The black & white law.


It is difficult for white folks to “see” racism as something other than personal bias.  Seeing and perceiving structural inequalities is one of the most challenging barriers to white people engaging in a Godly, biblical justice-seeking.  We say “I’m not a racist” and assume that the problem must be one of “inner city culture” laziness, etc., to explain other groups’ struggles.  We explain that there are good ones and bad ones in every culture;  good ones unconsciously defined by the ability to get ahead and make nice with white culture.  You know how it goes:  KKK members are racist but I’m not.  I just think people are poor because they are lazy welfare queens with hypersexual partners.  The Evangelical church, with its emphasis on individual responsibility and a personal Gospel has helped reinforce the belief that racism is primarily interpersonal and relational.  Think, Promise Keepers. (We hugged; we cried.  Some of my best friends are black!)

How stunning to see it then, in our laws.

Our church has a little group reading The New Jim Crow, by Michelle Alexander.  It hits like a hammer. She spends the first two chapters outlining a brief history of the racialized policing of black people the sublimation of this policing as the war on drugs.  It draws out the staggering numerical difference in how black people are policed and sentenced. We just finished Chapter 3 which raises a powerful question:
“The central question, then, is how exactly does a formally colorblind criminal justice system achieve such racially discriminatory results.” p.103
I can see the problem of the cop on the street: it looks like we are deliberately policing some people more than others based on color & class, but I was stunned to learn of the systemic legal refusal to acknowledge a problem. 

The fourteenth amendment was passed  to protect everyone’s right to have full and equal protection and benefit of all the law.  It guards what the Civil Rights act of 1866 established.  But in 1987, the supreme court heard McClesky v. Kemp which argued there is clearly racial bias in criminal sentencing.  Statistics clearly demonstrated that crimes against white folk received far harsher sentences.  The Supreme Court however ruled against it, arguing that to “prove” racial bias exists under the fourteenth amendment,  you would have to prove intent.  Like a confession.  Alexander writes:
...in 1987, when media hysteria regarding black drug crime was at a fever pitch and the evening news was saturated with images of black criminals shackled in courtrooms, the supreme court ruled in McClesky v.
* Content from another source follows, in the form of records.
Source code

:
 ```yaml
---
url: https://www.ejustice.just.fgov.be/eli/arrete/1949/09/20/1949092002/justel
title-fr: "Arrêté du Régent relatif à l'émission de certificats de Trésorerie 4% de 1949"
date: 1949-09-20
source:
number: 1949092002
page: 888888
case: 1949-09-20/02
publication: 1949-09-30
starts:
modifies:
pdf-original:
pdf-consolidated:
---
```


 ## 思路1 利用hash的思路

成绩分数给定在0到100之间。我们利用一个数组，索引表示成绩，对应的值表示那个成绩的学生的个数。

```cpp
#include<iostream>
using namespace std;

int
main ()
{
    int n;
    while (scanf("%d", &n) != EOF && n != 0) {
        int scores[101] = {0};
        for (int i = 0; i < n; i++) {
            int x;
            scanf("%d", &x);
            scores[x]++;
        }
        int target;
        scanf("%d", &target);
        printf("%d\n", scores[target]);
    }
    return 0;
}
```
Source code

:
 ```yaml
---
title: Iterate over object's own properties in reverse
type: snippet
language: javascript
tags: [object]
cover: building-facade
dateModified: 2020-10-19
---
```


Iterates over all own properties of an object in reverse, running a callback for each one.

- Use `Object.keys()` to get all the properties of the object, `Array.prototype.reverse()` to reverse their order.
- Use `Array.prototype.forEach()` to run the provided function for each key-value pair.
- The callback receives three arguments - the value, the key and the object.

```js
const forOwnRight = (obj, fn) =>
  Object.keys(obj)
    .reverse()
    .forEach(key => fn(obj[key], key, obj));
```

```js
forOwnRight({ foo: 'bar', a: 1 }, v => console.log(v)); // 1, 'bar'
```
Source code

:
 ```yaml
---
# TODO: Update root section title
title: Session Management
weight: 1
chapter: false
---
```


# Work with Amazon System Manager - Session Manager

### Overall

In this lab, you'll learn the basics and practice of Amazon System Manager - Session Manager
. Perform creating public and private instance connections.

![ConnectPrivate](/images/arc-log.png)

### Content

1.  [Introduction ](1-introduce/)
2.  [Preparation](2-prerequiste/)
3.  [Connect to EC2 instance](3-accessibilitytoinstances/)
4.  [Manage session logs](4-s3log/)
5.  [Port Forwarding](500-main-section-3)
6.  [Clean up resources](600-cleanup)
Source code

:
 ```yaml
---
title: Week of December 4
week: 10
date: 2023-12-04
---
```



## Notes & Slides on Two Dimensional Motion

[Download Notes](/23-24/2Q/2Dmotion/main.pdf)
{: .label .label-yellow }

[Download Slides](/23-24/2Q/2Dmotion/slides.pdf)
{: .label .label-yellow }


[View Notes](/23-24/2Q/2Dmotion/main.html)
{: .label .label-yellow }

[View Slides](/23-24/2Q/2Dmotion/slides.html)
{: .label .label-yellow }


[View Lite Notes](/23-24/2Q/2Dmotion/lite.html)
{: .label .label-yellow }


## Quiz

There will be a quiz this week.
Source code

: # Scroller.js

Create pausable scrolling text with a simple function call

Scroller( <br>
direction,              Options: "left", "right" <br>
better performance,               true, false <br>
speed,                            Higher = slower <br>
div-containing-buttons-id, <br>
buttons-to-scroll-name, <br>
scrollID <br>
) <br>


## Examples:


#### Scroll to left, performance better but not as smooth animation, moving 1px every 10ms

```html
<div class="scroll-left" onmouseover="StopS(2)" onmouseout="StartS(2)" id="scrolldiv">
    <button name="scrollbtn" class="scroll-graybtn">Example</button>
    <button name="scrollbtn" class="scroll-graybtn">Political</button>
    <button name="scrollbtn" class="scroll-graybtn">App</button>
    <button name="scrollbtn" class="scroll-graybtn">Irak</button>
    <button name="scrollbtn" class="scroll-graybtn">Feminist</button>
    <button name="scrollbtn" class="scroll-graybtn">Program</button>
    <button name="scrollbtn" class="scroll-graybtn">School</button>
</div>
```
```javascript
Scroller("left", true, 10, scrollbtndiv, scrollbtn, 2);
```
Kemp  that racial bias in sentencing, even if shown through credible statistical evidence, could not be challenged under the Fourteenth Amendment in the absence of clear evidence of a conscious, discriminatory intent.  p.109
This, in effect means that the court only recognizes blatant, explicit bigotry.  When, Adolph Lyons was stopped by the LAPD for a blown taillight and ordered at gunpoint out of the car was choked out, he argued that his constitutional rights were violated in part, because of his race.  The court ruled against him, too, saying that :
Lyons would have had to allege that not only would he have another encounter with the police but also to make the incredible assertion either (1) that all police officers in Los Angeles always choke any citizen with whom they have an encounter whether for the purpose of arrest, issueing a citation for questioning, or (2) that the City ordered or authorized the police to act in such manner.  p.129 (cited)
Together, these cases create an environment where racial bias does not exist unless the policeman or the department says out  loud  “I don’t like black people and I am doing this because you are black.” 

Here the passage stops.